* [What needs to be done] Lines in the following data that contain the string "used" are to be counted. Report only their number.

***

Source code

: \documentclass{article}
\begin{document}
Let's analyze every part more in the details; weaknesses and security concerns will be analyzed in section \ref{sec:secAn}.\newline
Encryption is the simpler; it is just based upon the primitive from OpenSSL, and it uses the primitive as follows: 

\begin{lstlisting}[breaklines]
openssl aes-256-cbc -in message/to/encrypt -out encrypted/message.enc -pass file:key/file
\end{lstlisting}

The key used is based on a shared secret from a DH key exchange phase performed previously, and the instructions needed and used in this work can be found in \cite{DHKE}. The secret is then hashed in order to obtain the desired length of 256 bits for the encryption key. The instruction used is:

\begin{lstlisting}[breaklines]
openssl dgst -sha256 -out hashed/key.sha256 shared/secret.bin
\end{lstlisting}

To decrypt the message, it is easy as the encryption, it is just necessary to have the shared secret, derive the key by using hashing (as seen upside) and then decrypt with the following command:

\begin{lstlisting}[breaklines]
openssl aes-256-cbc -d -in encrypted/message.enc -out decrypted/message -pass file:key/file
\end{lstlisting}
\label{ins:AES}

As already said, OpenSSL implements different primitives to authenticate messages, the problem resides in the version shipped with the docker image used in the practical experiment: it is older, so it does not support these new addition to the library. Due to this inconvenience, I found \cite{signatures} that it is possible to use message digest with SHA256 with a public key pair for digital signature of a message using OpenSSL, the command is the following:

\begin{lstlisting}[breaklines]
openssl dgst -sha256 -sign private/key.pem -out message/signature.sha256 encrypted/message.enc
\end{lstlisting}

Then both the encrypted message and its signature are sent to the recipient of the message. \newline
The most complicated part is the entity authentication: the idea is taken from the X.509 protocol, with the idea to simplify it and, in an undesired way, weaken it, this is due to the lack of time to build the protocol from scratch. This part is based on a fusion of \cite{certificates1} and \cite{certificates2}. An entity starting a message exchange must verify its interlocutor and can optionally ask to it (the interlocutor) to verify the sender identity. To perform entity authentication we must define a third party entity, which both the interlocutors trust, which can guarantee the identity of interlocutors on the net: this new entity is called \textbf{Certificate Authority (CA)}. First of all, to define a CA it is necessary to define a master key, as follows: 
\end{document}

***

* [Solved exercise] 2